Yep - the deployment of not one but two (count 'em folks) Spectre gunships to turn the Taliban into dog chow explains to me why the most promising new name for the territory under attack is "Half-gone-istan".
The choice of the nickname "Spectre" for the AC-130 is, to me, an intriguing choice. I can imagine few things less "spectral" than a 62-ton, 16,000 horsepower transport plane raining down withering firepower while turning lazy circles in the sky. I can think of few more concrete demonstrations of military might and resolve. Indeed, one of the reasons they're using these beasts during broad daylight is: because they can. If indeed it's true what they say, that there are many Taliban/al-Qaeda members who cherish the thought of death as much as Americans cherish life, then this thing is here to help them achieve that goal. Anyone else with a rather, say, better functioning sense of self-preservation (hell, if we had the time, I'd be happy to wait for evolution to run its course with these geniuses) should have ample reason, if not time, to rethink that position.
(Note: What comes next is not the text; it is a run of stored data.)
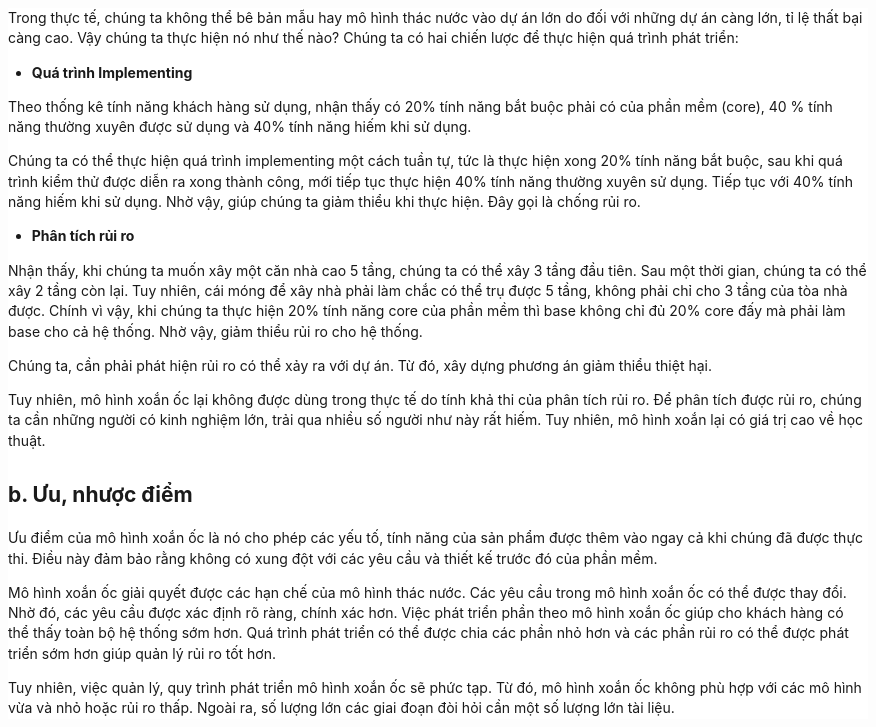 Trong thực tế, chúng ta không thể bê bản mẫu hay mô hình thác nước vào dự án lớn do đối với những dự án càng lớn, tỉ lệ thất bại càng cao. 
Vậy chúng ta thực hiện nó như thế nào? Chúng ta có hai chiến lược để thực hiện quá trình phát triển:
- **Quá trình Implementing**

Theo thống kê tính năng khách hàng sử dụng, nhận thấy có 20% tính năng bắt buộc phải có của phần mềm (core), 40 % tính năng thường xuyên được sử dụng và 40% tính năng hiếm khi sử dụng. 

Chúng ta có thể thực hiện quá trình implementing một cách tuần tự, tức là thực hiện xong 20% tính năng bắt buộc, sau khi quá trình kiểm thử được diễn ra xong thành công, mới tiếp tục thực hiện 40% tính năng thường xuyên sử dụng. Tiếp tục với 40% tính năng hiếm khi sử dụng. 
Nhờ vậy, giúp chúng ta giảm thiểu khi thực hiện. Đây gọi là chống rủi ro.  

- **Phân tích rủi ro**

Nhận thấy, khi chúng ta muốn xây một căn nhà cao 5 tầng, chúng ta có thể xây 3 tầng đầu tiên. Sau một thời gian, chúng ta có thể xây 2 tầng còn lại. Tuy nhiên, cái móng để xây nhà phải làm chắc có thể trụ được 5 tầng, không phải chỉ cho 3 tầng của tòa nhà được. 
Chính vì vậy, khi chúng ta thực hiện 20% tính năng core của phần mềm thì base không chỉ đủ 20% core đấy mà phải làm base cho cả hệ thống. Nhờ vậy, giảm thiểu rủi ro cho hệ thống.  

Chúng ta, cần phải phát hiện rủi ro có thể xảy ra với dự án. Từ đó, xây dựng phương án giảm thiểu thiệt hại.

Tuy nhiên, mô hình xoắn ốc lại không được dùng trong thực tế do tính khả thi của phân tích rủi ro. Để phân tích được rủi ro, chúng ta cần những người có kinh nghiệm lớn, trải qua nhiều số người như này rất hiếm.
Tuy nhiên, mô hình xoắn lại có giá trị cao về học thuật.

## b. Ưu, nhược điểm
Ưu điểm của mô hình xoắn ốc là nó cho phép các yếu tố, tính năng của sản phẩm được thêm vào ngay cả khi chúng đã được thực thi. Điều này đảm bảo rằng không có xung đột với các yêu cầu và thiết kế trước đó của phần mềm. 

Mô hình xoắn ốc giải quyết được các hạn chế của mô hình thác nước. Các yêu cầu trong mô hình xoắn ốc có thể được thay đổi. Nhờ đó, các yêu cầu được xác định rõ ràng, chính xác hơn. Việc phát triển phần theo mô hình xoắn ốc giúp cho khách hàng có thể thấy toàn bộ hệ thống sớm hơn. 
Quá trình phát triển có thể được chia các phần nhỏ hơn và các phần rủi ro có thể được phát triển sớm hơn giúp quản lý rủi ro tốt hơn.

Tuy nhiên, việc quản lý, quy trình phát triển mô hình xoắn ốc sẽ phức tạp. Từ đó, mô hình xoắn ốc không phù hợp với các mô hình vừa và nhỏ hoặc rủi ro thấp. Ngoài ra, số lượng lớn các giai đoạn đòi hỏi cần một số lượng lớn tài liệu.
Let's face it, whether you're chewed up by 7.62mm bullets being sprayed at you by the pair of incongruously-named "mini-guns" (the same 6-barrel Gatling gun things you saw being supposedly used in "Predator" - yes, those mini-guns), ripped in two by the 20mm cannons, obliterated by the 40mm Bofors cannon, or just plain aerosolized by the 105mm Howitzer, you've probably eaten your latest kebab, and burned your last American flag.
And finally ... a survivalist writer and friend of mine (who has recently been commissioned by that most urbane of the highbrow journals, "Hustler", to write a "think piece" on surviving a terrorist attack) passed on the following interesting tidbit last night: by his calculations, a one megaton nuclear airburst strike, detonated at a height of 10,000 feet agl would be sufficient to ignite every turban within a seven mile radius. He offers no particular context or rationale for having performed this calculation, just kinda thought it was interesting.